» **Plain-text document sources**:
************

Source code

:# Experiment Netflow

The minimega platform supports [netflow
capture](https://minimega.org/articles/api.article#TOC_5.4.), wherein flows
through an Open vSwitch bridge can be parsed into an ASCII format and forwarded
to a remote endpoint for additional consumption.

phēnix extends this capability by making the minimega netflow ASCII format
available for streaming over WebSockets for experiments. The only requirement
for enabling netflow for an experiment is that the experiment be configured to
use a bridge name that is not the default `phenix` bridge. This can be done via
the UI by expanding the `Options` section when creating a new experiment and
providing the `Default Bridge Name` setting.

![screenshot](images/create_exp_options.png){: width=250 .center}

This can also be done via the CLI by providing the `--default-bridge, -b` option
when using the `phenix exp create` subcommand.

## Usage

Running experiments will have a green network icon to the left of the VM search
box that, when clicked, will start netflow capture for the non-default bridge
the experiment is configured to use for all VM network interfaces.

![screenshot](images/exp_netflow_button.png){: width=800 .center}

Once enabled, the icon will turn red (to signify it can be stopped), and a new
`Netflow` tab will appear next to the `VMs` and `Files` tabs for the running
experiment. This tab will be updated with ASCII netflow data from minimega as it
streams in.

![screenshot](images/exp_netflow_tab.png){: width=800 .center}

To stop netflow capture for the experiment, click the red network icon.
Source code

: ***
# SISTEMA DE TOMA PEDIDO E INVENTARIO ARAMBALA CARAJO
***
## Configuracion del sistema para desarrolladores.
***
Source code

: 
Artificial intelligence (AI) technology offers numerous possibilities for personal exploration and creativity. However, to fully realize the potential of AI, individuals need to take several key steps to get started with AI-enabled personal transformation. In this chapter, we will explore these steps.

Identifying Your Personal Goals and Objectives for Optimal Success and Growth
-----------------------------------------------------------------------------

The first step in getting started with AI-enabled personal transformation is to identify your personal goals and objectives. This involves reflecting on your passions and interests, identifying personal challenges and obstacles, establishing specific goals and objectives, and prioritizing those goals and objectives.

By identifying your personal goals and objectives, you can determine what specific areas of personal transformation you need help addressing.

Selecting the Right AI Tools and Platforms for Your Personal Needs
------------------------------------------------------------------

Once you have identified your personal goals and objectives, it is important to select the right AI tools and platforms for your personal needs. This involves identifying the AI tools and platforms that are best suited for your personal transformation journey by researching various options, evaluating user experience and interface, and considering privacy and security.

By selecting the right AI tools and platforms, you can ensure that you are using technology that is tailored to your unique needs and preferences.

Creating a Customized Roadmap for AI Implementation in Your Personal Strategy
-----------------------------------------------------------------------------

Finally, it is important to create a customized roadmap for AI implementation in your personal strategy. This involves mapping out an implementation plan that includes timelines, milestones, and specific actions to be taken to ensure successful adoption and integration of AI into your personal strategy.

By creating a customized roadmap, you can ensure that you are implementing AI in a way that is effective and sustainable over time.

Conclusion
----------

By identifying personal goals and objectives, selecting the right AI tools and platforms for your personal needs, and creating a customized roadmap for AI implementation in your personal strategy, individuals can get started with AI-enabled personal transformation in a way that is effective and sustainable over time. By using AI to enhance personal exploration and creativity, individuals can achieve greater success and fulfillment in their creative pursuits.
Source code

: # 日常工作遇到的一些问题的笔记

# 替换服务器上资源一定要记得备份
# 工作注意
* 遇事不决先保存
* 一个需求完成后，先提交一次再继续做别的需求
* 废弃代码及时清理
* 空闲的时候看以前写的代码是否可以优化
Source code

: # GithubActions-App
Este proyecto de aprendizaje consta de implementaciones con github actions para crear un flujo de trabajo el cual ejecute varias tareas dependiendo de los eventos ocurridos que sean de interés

************

Reproduce each entry above exactly, keeping every character.

» **Solution for this exercise**:
Source code

:# Experiment Netflow

The minimega platform supports [netflow
capture](https://minimega.org/articles/api.article#TOC_5.4.), wherein flows
through an Open vSwitch bridge can be parsed into an ASCII format and forwarded
to a remote endpoint for additional consumption.

phēnix extends this capability by making the minimega netflow ASCII format
available for streaming over WebSockets for experiments. The only requirement
for enabling netflow for an experiment is that the experiment be configured to
use a bridge name that is not the default `phenix` bridge. This can be done via
the UI by expanding the `Options` section when creating a new experiment and
providing the `Default Bridge Name` setting.

![screenshot](images/create_exp_options.png){: width=250 .center}

This can also be done via the CLI by providing the `--default-bridge, -b` option
when using the `phenix exp create` subcommand.

## Usage

Running experiments will have a green network icon to the left of the VM search
box that, when clicked, will start netflow capture for the non-default bridge
the experiment is configured to use for all VM network interfaces.

![screenshot](images/exp_netflow_button.png){: width=800 .center}

Once enabled, the icon will turn red (to signify it can be stopped), and a new
`Netflow` tab will appear next to the `VMs` and `Files` tabs for the running
experiment. This tab will be updated with ASCII netflow data from minimega as it
streams in.

![screenshot](images/exp_netflow_tab.png){: width=800 .center}

To stop netflow capture for the experiment, click the red network icon.
Source code

: ***
# SISTEMA DE TOMA PEDIDO E INVENTARIO ARAMBALA CARAJO
***
## Configuracion del sistema para desarrolladores.
***
Source code

: 
Artificial intelligence (AI) technology offers numerous possibilities for personal exploration and creativity. However, to fully realize the potential of AI, individuals need to take several key steps to get started with AI-enabled personal transformation. In this chapter, we will explore these steps.

Identifying Your Personal Goals and Objectives for Optimal Success and Growth
-----------------------------------------------------------------------------

The first step in getting started with AI-enabled personal transformation is to identify your personal goals and objectives. This involves reflecting on your passions and interests, identifying personal challenges and obstacles, establishing specific goals and objectives, and prioritizing those goals and objectives.

By identifying your personal goals and objectives, you can determine what specific areas of personal transformation you need help addressing.

Selecting the Right AI Tools and Platforms for Your Personal Needs
------------------------------------------------------------------

Once you have identified your personal goals and objectives, it is important to select the right AI tools and platforms for your personal needs. This involves identifying the AI tools and platforms that are best suited for your personal transformation journey by researching various options, evaluating user experience and interface, and considering privacy and security.

By selecting the right AI tools and platforms, you can ensure that you are using technology that is tailored to your unique needs and preferences.

Creating a Customized Roadmap for AI Implementation in Your Personal Strategy
-----------------------------------------------------------------------------

Finally, it is important to create a customized roadmap for AI implementation in your personal strategy. This involves mapping out an implementation plan that includes timelines, milestones, and specific actions to be taken to ensure successful adoption and integration of AI into your personal strategy.

By creating a customized roadmap, you can ensure that you are implementing AI in a way that is effective and sustainable over time.

Conclusion
----------

By identifying personal goals and objectives, selecting the right AI tools and platforms for your personal needs, and creating a customized roadmap for AI implementation in your personal strategy, individuals can get started with AI-enabled personal transformation in a way that is effective and sustainable over time. By using AI to enhance personal exploration and creativity, individuals can achieve greater success and fulfillment in their creative pursuits.
Source code

: # 日常工作遇到的一些问题的笔记

# 替换服务器上资源一定要记得备份
# 工作注意
* 遇事不决先保存
* 一个需求完成后，先提交一次再继续做别的需求
* 废弃代码及时清理
* 空闲的时候看以前写的代码是否可以优化
Source code

: # GithubActions-App
Este proyecto de aprendizaje consta de implementaciones con github actions para crear un flujo de trabajo el cual ejecute varias tareas dependiendo de los eventos ocurridos que sean de interés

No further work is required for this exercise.